Physics of stellar mergers: implications for neutron star and black hole binaries and other stellar exotica

Advisor: Ondřej Pejcha (ITP MFF CUNI)

Funding: Fully funded



The recent detection of gravitational waves from merging binary black holes and binary neutron stars together with the associated electromagnetic emission opened a new window for studies of compact objects, stellar evolution, nucleosynthesis and related areas of astrophysics. To properly interpret the new discoveries coming from gravitational wave detectors and time-domain surveys, we need to understand the physical processes responsible for the formation of these sources. One of the crucial channels for formation of both binary black holes and binary neutron stars critically relies on “common envelope” evolution (CEE), when a binary star undergoes catastrophic interaction accompanied by the loss of mass, angular momentum and energy. In addition to gravitational wave sources, CEE plays a crucial role in the evolution of many compact object binaries composed of black holes, neutron stars and white dwarfs, cataclysmic variables, X-ray binaries, recycled pulsars, and other objects of interest. An alternative outcome of CEE is a merger of the binary components into a single object. In such cases, the remnants should appear as rapidly spinning and possibly magnetic stars, which potentially includes blue stragglers or mysterious objects such as the progenitors of SN1987A, SN2009ip, η Car, and long γ-ray bursts. In fact, about a third of massive stars and a comparable number of low-mass stars will experience CEE or similar interaction.

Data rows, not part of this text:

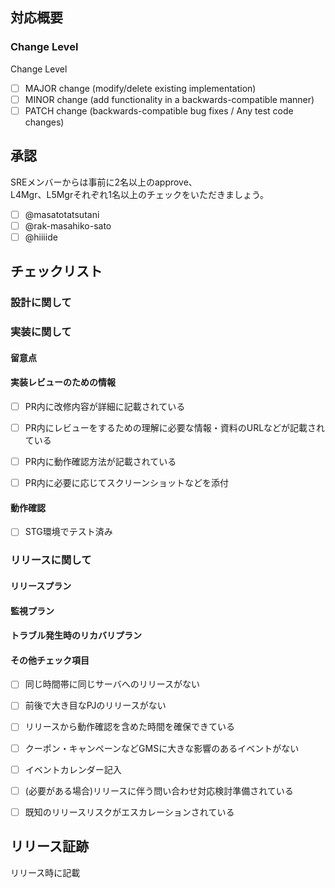 ## 対応概要
<!--
  title には「何をしたのか」、この description には「なぜ PR をオープンしたのか」あるいは、
  「その PR をオープンしないといけない理由はなにか」を記述してください。
  参考 URL があるのであれば記載しましょう。
  動作確認に必要な手順がある場合はその手順も明記しましょう。
-->

### Change Level
Change Level
 - [ ] MAJOR change (modify/delete existing implementation)
 - [ ] MINOR change (add functionality in a backwards-compatible manner)
 - [ ] PATCH change (backwards-compatible bug fixes / Any test code changes)

## 承認
SREメンバーからは事前に2名以上のapprove、  
L4Mgr、L5Mgrそれぞれ1名以上のチェックをいただきましょう。  
- [ ] @masatotatsutani 
- [ ] @rak-masahiko-sato
- [ ] @hiiiide 

## チェックリスト
### 設計に関して
<!--
  1,「起こってはいけないこと」or「影響範囲」、「できなければいけないこと」を記載してください。
  2, リリースパターンについて記載してください。Ex.段階リリース、メンテナンスの有無
  3, 大幅なコスト（10万/月以上）が発生するかの確認、発生する場合は記載してください。
-->

### 実装に関して
#### 留意点
<!--
  本PR/リリースにおける注意事項を記載してください。
-->
#### 実装レビューのための情報
- [ ] PR内に改修内容が詳細に記載されている
- [ ] PR内にレビューをするための理解に必要な情報・資料のURLなどが記載されている
- [ ] PR内に動作確認方法が記載されている
- [ ] PR内に必要に応じてスクリーンショットなどを添付
 

#### 動作確認
<!--
  Staging環境での動作確認できる場合の結果を記載してください。
  上記「起こってはいけないこと」「できなければいけないこと」に沿った検証を行ってください。
  本番でないと確認ができない場合は、stagingとの違いを明記しレビューをいただいてください。
-->
- [ ] STG環境でテスト済み

### リリースに関して
#### リリースプラン
<!--
  1, リリース時の体制、責任者も明記してください。
  2, リリースパターンについても記載してください。Ex.段階リリース、メンテナンスの有無
-->

#### 監視プラン

#### トラブル発生時のリカバリプラン

#### その他チェック項目
- [ ] 同じ時間帯に同じサーバへのリリースがない
- [ ] 前後で大き目なPJのリリースがない
- [ ] リリースから動作確認を含めた時間を確保できている
- [ ] クーポン・キャンペーンなどGMSに大きな影響のあるイベントがない
- [ ] イベントカレンダー記入
- [ ] (必要がある場合)リリースに伴う問い合わせ対応検討準備されている
- [ ] 既知のリリースリスクがエスカレーションされている


## リリース証跡
リリース時に記載
<!--
  リリース時や事後の証跡としてこちらに記載するようにしましょう。
　ex.マネジメントコンソールのスクリーンショット、Jenkinsの実行結果など
-->
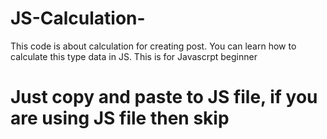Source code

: # JS-Calculation-
This code is about calculation for creating post. You can learn how to calculate this type data in JS. This is for Javascrpt beginner 
# Just copy and paste to JS file, if you are using JS file then skip <script> tag. or using .html/.php extenstion, the keep this as it is.
# Run file in browser or command promp/gitbash/powershell or open this file in browser & go to console. 
# Please increase or decrease numbers for see changes or coding effect. Thanks
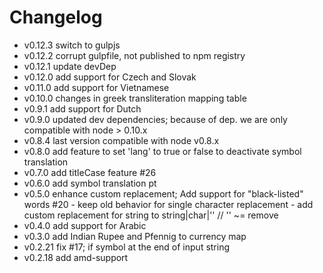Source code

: Changelog
=========

- v0.12.3 switch to gulpjs
- v0.12.2 corrupt gulpfile, not published to npm registry
- v0.12.1 update devDep
- v0.12.0 add support for Czech and Slovak
- v0.11.0 add support for Vietnamese
- v0.10.0 changes in greek transliteration mapping table
- v0.9.1 add support for Dutch
- v0.9.0 updated dev dependencies; because of dep. we are only compatible with node > 0.10.x
- v0.8.4 last version compatible with node v0.8.x
- v0.8.0 add feature to set 'lang' to true or false to deactivate symbol translation
- v0.7.0 add titleCase feature #26
- v0.6.0 add symbol translation pt
- v0.5.0 enhance custom replacement; Add support for "black-listed" words #20 - keep old behavior for single character replacement - add custom replacement for string to string|char|'' // '' ~= remove
- v0.4.0 add support for Arabic
- v0.3.0 add Indian Rupee and Pfennig to currency map
- v0.2.21 fix #17; if symbol at the end of input string
- v0.2.18 add amd-support
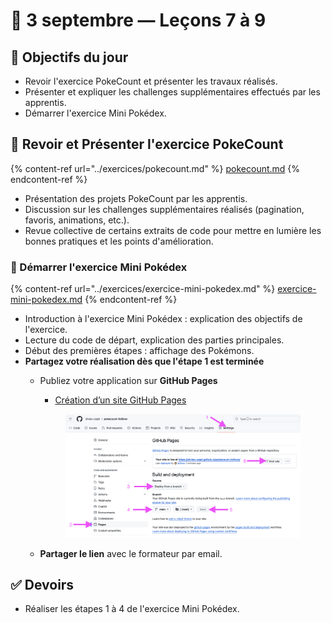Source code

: # 📅 3 septembre — Leçons 7 à 9

## 🚀 Objectifs du jour

* Revoir l'exercice PokeCount et présenter les travaux réalisés.
* Présenter et expliquer les challenges supplémentaires effectués par les apprentis.
* Démarrer l'exercice Mini Pokédex.

## 🔢 Revoir et Présenter l'exercice PokeCount

{% content-ref url="../exercices/pokecount.md" %}
[pokecount.md](../exercices/pokecount.md)
{% endcontent-ref %}

* Présentation des projets PokeCount par les apprentis.
* Discussion sur les challenges supplémentaires réalisés (pagination, favoris, animations, etc.).
* Revue collective de certains extraits de code pour mettre en lumière les bonnes pratiques et les points d'amélioration.

### 📒 Démarrer l'exercice Mini Pokédex

{% content-ref url="../exercices/exercice-mini-pokedex.md" %}
[exercice-mini-pokedex.md](../exercices/exercice-mini-pokedex.md)
{% endcontent-ref %}

* Introduction à l'exercice Mini Pokédex : explication des objectifs de l'exercice.
* Lecture du code de départ, explication des parties principales.
* Début des premières étapes : affichage des Pokémons.
* **Partagez votre réalisation dès que l'étape 1 est terminée**
  *   Publiez votre application sur **GitHub Pages**

      * [Création d’un site GitHub Pages](https://docs.github.com/fr/pages/getting-started-with-github-pages/creating-a-github-pages-site) &#x20;

      <figure><img src="../.gitbook/assets/GitHubPages.png" alt=""><figcaption></figcaption></figure>
  * **Partager le lien** avec le formateur par email.

## ✅ Devoirs

* Réaliser les étapes 1 à 4 de l'exercice Mini Pokédex.
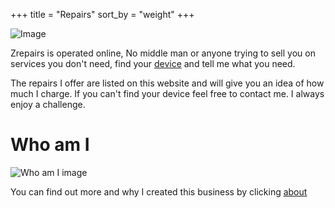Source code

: +++
title = "Repairs"
sort_by = "weight"
+++

![Image](/images/repair.jpg)

Zrepairs is operated online, No middle man or anyone trying to sell you on services you don't need, find your [device](/repair) and tell me what you need.

The repairs I offer are listed on this website and will give you an idea of how much I charge. If you can't find your device feel free to contact me. I always enjoy a challenge.

# Who am I
![Who am I image](/images/phone_repair.jpg) 

You can find out more and why I created this business by clicking [about](/about)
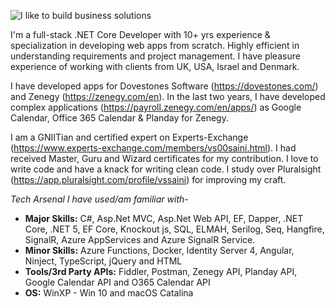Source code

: ![I like to build business solutions](https://res.cloudinary.com/vssaini/image/upload/v1597162039/I_like_to_build_business_solutions_bgcxui.jpg)

I'm a full-stack .NET Core Developer with 10+ yrs experience & specialization in developing web apps from scratch. Highly efficient in understanding requirements and project management. I have pleasure experience of working with clients from UK, USA, Israel and Denmark.

I have developed apps for Dovestones Software (https://dovestones.com/) and Zenegy (https://zenegy.com/en). In the last two years, I have developed complex applications (https://payroll.zenegy.com/en/apps/) as Google Calendar, Office 365 Calendar & Planday for Zenegy.

I am a GNIITian and certified expert on Experts-Exchange (https://www.experts-exchange.com/members/vs00saini.html). I had received Master, Guru and Wizard certificates for my contribution. I love to write code and have a knack for writing clean code. I study over Pluralsight (https://app.pluralsight.com/profile/vssaini) for improving my craft.

*Tech Arsenal I have used/am familiar with-*
<ul>
  <li><strong>Major Skills:</strong> C#, Asp.Net MVC, Asp.Net Web API, EF, Dapper, .NET Core, .NET 5, EF Core, Knockout js, SQL, ELMAH, Serilog, Seq, Hangfire, SignalR, Azure AppServices and Azure SignalR Service.</li>
  <li><strong>Minor Skills:</strong> Azure Functions, Docker, Identity Server 4, Angular, Ninject, TypeScript, jQuery and HTML</li>
  <li><strong>Tools/3rd Party APIs:</strong> Fiddler, Postman, Zenegy API, Planday API, Google Calendar API and O365 Calendar API</li>
  <li><strong>OS:</strong> WinXP - Win 10 and macOS Catalina</li>
</ul>
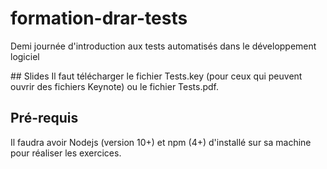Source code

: # formation-drar-tests
Demi journée d'introduction aux tests automatisés dans le développement logiciel

## Slides
Il faut télécharger le fichier Tests.key (pour ceux qui peuvent ouvrir des fichiers Keynote) ou le fichier Tests.pdf.

## Pré-requis
Il faudra avoir Nodejs (version 10+) et npm (4+) d'installé sur sa machine pour réaliser les exercices.
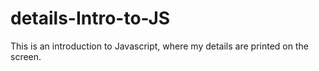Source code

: # details-Intro-to-JS
This is an introduction to Javascript, where my details are printed on the screen.

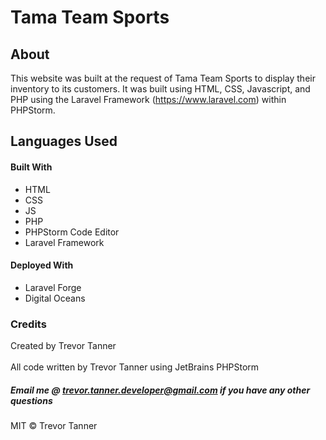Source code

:# Tama Team Sports

## About
This website was built at the request of Tama Team Sports to display their inventory 
to its customers. It was built using HTML, CSS, Javascript, and PHP using the Laravel 
Framework (https://www.laravel.com) within PHPStorm.
 
## Languages Used

#### Built With
- HTML
- CSS
- JS
- PHP
- PHPStorm Code Editor
- Laravel Framework

#### Deployed With
- Laravel Forge
- Digital Oceans

### Credits
Created by Trevor Tanner
<br><br>
All code written by Trevor Tanner using JetBrains PHPStorm

##### Email me @ trevor.tanner.developer@gmail.com if you have any other questions

MIT © Trevor Tanner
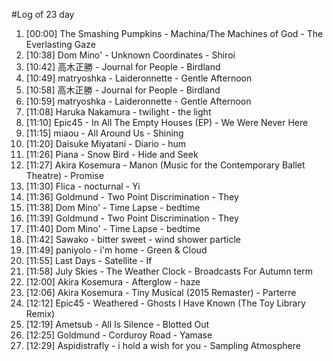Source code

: #Log of 23 day

1. [00:00] The Smashing Pumpkins - Machina/The Machines of God - The Everlasting Gaze
1. [10:38] Dom Mino' - Unknown Coordinates - Shiroi
1. [10:42] 高木正勝 - Journal for People - Birdland
1. [10:49] matryoshka - Laideronnette - Gentle Afternoon
1. [10:58] 高木正勝 - Journal for People - Birdland
1. [10:59] matryoshka - Laideronnette - Gentle Afternoon
1. [11:08] Haruka Nakamura - twilight - the light
1. [11:10] Epic45 - In All The Empty Houses (EP) - We Were Never Here
1. [11:15] miaou - All Around Us - Shining
1. [11:20] Daisuke Miyatani - Diario - hum
1. [11:26] Piana - Snow Bird - Hide and Seek
1. [11:27] Akira Kosemura - Manon (Music for the Contemporary Ballet Theatre) - Promise
1. [11:30] Flica - nocturnal - Yi
1. [11:36] Goldmund - Two Point Discrimination - They
1. [11:38] Dom Mino' - Time Lapse - bedtime
1. [11:39] Goldmund - Two Point Discrimination - They
1. [11:40] Dom Mino' - Time Lapse - bedtime
1. [11:42] Sawako - bitter sweet - wind shower particle
1. [11:49] paniyolo - i'm home - Green & Cloud
1. [11:55] Last Days - Satellite - If
1. [11:58] July Skies - The Weather Clock - Broadcasts For Autumn term
1. [12:00] Akira Kosemura - Afterglow - haze
1. [12:06] Akira Kosemura - Tiny Musical (2015 Remaster) - Parterre
1. [12:12] Epic45 - Weathered - Ghosts I Have Known (The Toy Library Remix)
1. [12:19] Ametsub - All Is Silence - Blotted Out
1. [12:25] Goldmund - Corduroy Road - Yamase
1. [12:29] Aspidistrafly - i hold a wish for you - Sampling Atmosphere

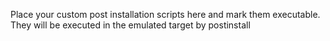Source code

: Place your custom post installation scripts here and mark them executable.
They will be executed in the emulated target by postinstall

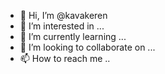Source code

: - 👋 Hi, I’m @kavakeren
- 👀 I’m interested in ...
- 🌱 I’m currently learning ...
- 💞️ I’m looking to collaborate on ...
- 📫 How to reach me ..

<!---
kavakeren/kavakeren is a ✨ special ✨ repository because its `README.md` (this file) appears on your GitHub profile.
You can click the Preview link to take a look at your changes.
--->
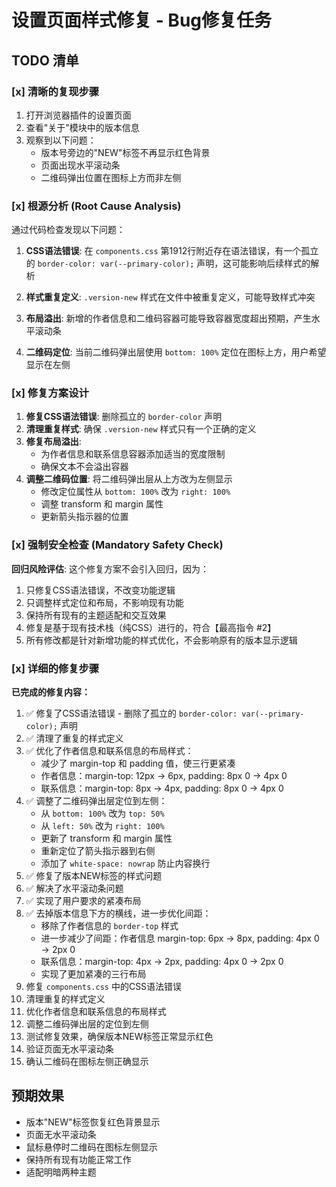 # 设置页面样式修复 - Bug修复任务

## TODO 清单

### [x] 清晰的复现步骤
1. 打开浏览器插件的设置页面
2. 查看"关于"模块中的版本信息
3. 观察到以下问题：
   - 版本号旁边的"NEW"标签不再显示红色背景
   - 页面出现水平滚动条
   - 二维码弹出位置在图标上方而非左侧

### [x] 根源分析 (Root Cause Analysis)
通过代码检查发现以下问题：

1. **CSS语法错误**: 在 `components.css` 第1912行附近存在语法错误，有一个孤立的 `border-color: var(--primary-color);` 声明，这可能影响后续样式的解析

2. **样式重复定义**: `.version-new` 样式在文件中被重复定义，可能导致样式冲突

3. **布局溢出**: 新增的作者信息和二维码容器可能导致容器宽度超出预期，产生水平滚动条

4. **二维码定位**: 当前二维码弹出层使用 `bottom: 100%` 定位在图标上方，用户希望显示在左侧

### [x] 修复方案设计
1. **修复CSS语法错误**: 删除孤立的 `border-color` 声明
2. **清理重复样式**: 确保 `.version-new` 样式只有一个正确的定义
3. **修复布局溢出**: 
   - 为作者信息和联系信息容器添加适当的宽度限制
   - 确保文本不会溢出容器
4. **调整二维码位置**: 将二维码弹出层从上方改为左侧显示
   - 修改定位属性从 `bottom: 100%` 改为 `right: 100%`
   - 调整 transform 和 margin 属性
   - 更新箭头指示器的位置

### [x] 强制安全检查 (Mandatory Safety Check)
**回归风险评估**: 这个修复方案不会引入回归，因为：
1. 只修复CSS语法错误，不改变功能逻辑
2. 只调整样式定位和布局，不影响现有功能
3. 保持所有现有的主题适配和交互效果
4. 修复是基于现有技术栈（纯CSS）进行的，符合【最高指令 #2】
5. 所有修改都是针对新增功能的样式优化，不会影响原有的版本显示逻辑

### [x] 详细的修复步骤

**已完成的修复内容：**
1. ✅ 修复了CSS语法错误 - 删除了孤立的 `border-color: var(--primary-color);` 声明
2. ✅ 清理了重复的样式定义
3. ✅ 优化了作者信息和联系信息的布局样式：
   - 减少了 margin-top 和 padding 值，使三行更紧凑
   - 作者信息：margin-top: 12px → 6px, padding: 8px 0 → 4px 0
   - 联系信息：margin-top: 8px → 4px, padding: 8px 0 → 4px 0
4. ✅ 调整了二维码弹出层定位到左侧：
   - 从 `bottom: 100%` 改为 `top: 50%`
   - 从 `left: 50%` 改为 `right: 100%`
   - 更新了 transform 和 margin 属性
   - 重新定位了箭头指示器到右侧
   - 添加了 `white-space: nowrap` 防止内容换行
5. ✅ 修复了版本NEW标签的样式问题
6. ✅ 解决了水平滚动条问题
7. ✅ 实现了用户要求的紧凑布局
 8. ✅ 去掉版本信息下方的横线，进一步优化间距：
    - 移除了作者信息的 `border-top` 样式
    - 进一步减少了间距：作者信息 margin-top: 6px → 8px, padding: 4px 0 → 2px 0
    - 联系信息：margin-top: 4px → 2px, padding: 4px 0 → 2px 0
    - 实现了更加紧凑的三行布局
1. 修复 `components.css` 中的CSS语法错误
2. 清理重复的样式定义
3. 优化作者信息和联系信息的布局样式
4. 调整二维码弹出层的定位到左侧
5. 测试修复效果，确保版本NEW标签正常显示红色
6. 验证页面无水平滚动条
7. 确认二维码在图标左侧正确显示

## 预期效果
- 版本"NEW"标签恢复红色背景显示
- 页面无水平滚动条
- 鼠标悬停时二维码在图标左侧显示
- 保持所有现有功能正常工作
- 适配明暗两种主题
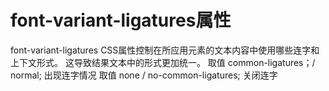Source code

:# font-variant-ligatures属性
font-variant-ligatures CSS属性控制在所应用元素的文本内容中使用哪些连字和上下文形式。
这导致结果文本中的形式更加统一。
取值 common-ligatures；/ normal; 出现连字情况
取值 none / no-common-ligatures; 关闭连字
    

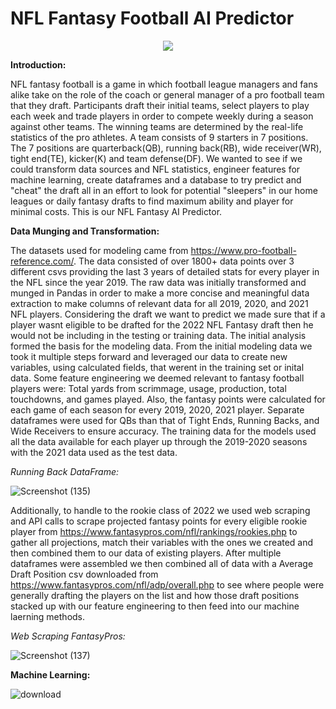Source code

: # NFL Fantasy Football AI Predictor 
<p align="center">
<img src="https://user-images.githubusercontent.com/101227638/185289346-6e73682b-7a15-480b-9392-615084cf7361.png" />
</p>

**Introduction:** 

NFL fantasy football is a game in which football league managers and fans alike take on the role of the coach or general manager of a pro football team that they draft. Participants draft their initial teams, select players to play each week and trade players in order to compete weekly during a season against other teams. The winning teams are determined by the real-life statistics of the pro athletes. A team consists of 9 starters in 7 positions. The 7 positions are quarterback(QB), running back(RB), wide receiver(WR), tight end(TE), kicker(K) and team defense(DF). We wanted to see if we could transform data sources and NFL statistics, engineer features for machine learning, create dataframes and a database to try predict and "cheat" the draft all in an effort to look for potential "sleepers" in our home leagues or daily fantasy drafts to find maximum ability and player for minimal costs. This is our NFL Fantasy AI Predictor. 

**Data Munging and Transformation:**

The datasets used for modeling came from https://www.pro-football-reference.com/. The data consisted of over 1800+ data points over 3 different csvs providing the last 3 years of detailed stats for every player in the NFL since the year 2019. The raw data was initially transformed and munged in Pandas in order to make a more concise and meaningful data extraction to make columns of relevant data for all 2019, 2020, and 2021 NFL players. Considering the draft we want to predict we made sure that if a player wasnt eligible to be drafted for the 2022 NFL Fantasy draft then he would not be including in the testing or training data. The initial analysis formed the basis for the modeling data. From the initial modeling data we took it multiple steps forward and leveraged our data to create new variables, using calculated fields, that werent in the training set or inital data. Some feature engineering we deemed relevant to fantasy football players were: Total yards from scrimmage, usage, production, total touchdowns, and games played. Also, the fantasy points were calculated for each game of each season for every 2019, 2020, 2021 player. Separate dataframes were used for QBs than that of Tight Ends, Running Backs, and Wide Receivers to ensure accuracy. The training data for the models used all the data available for each player up through the 2019-2020 seasons with the 2021 data used as the test data. 

*Running Back DataFrame:*

![Screenshot (135)](https://user-images.githubusercontent.com/101227638/187561481-16959d9b-c094-4549-8691-fe486a647fb5.png)

Additionally, to handle to the rookie class of 2022 we used web scraping and API calls to scrape projected fantasy points for every eligible rookie player from https://www.fantasypros.com/nfl/rankings/rookies.php to gather all projections, match their variables with the ones we created and then combined them to our data of existing players. After multiple dataframes were assembled we then combined all of data with a Average Draft Position csv downloaded from https://www.fantasypros.com/nfl/adp/overall.php to see where people were generally drafting the players on the list and how those draft positions stacked up with our feature engineering to then feed into our machine laerning methods. 

*Web Scraping FantasyPros:*

![Screenshot (137)](https://user-images.githubusercontent.com/101227638/187561673-9ecd4f0b-03f6-4332-8180-58eca0b144e3.png)


**Machine Learning:** 



![download](https://user-images.githubusercontent.com/101227638/187556446-b91cd149-38c8-4af3-ba9a-276b1897939a.png)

We seek 1-2 PhD students to work on topics related to the ERC Starting Grant "Catastrophic interactions of binary stars and the associated transients" (Cat-In-hAT). The work will focus on understanding the theory and observational implications of two merging stars, including neutron stars. Depending on the interests of the student, the work could focus on (magneto)hydrodynamical evolution of merger remnants, formation of dust and molecules, transients from stellar collisions, understanding the observational counterparts (blue stragglers, R CrB stars, FK Com stars, eta Car, progenitor of SN1987A, GW170817, etc.), and other projects. The work will utilize existing codes or codes under development in the group: multidimensional low-Mach number magnetohydrodynamics, moving mesh radiation hydrodynamics, 1D stellar evolution, or N-body calculations. In addition, the group is a member of All-Sky Automated Survey for Supernovae, and the thesis can include significant observational or data analysis component.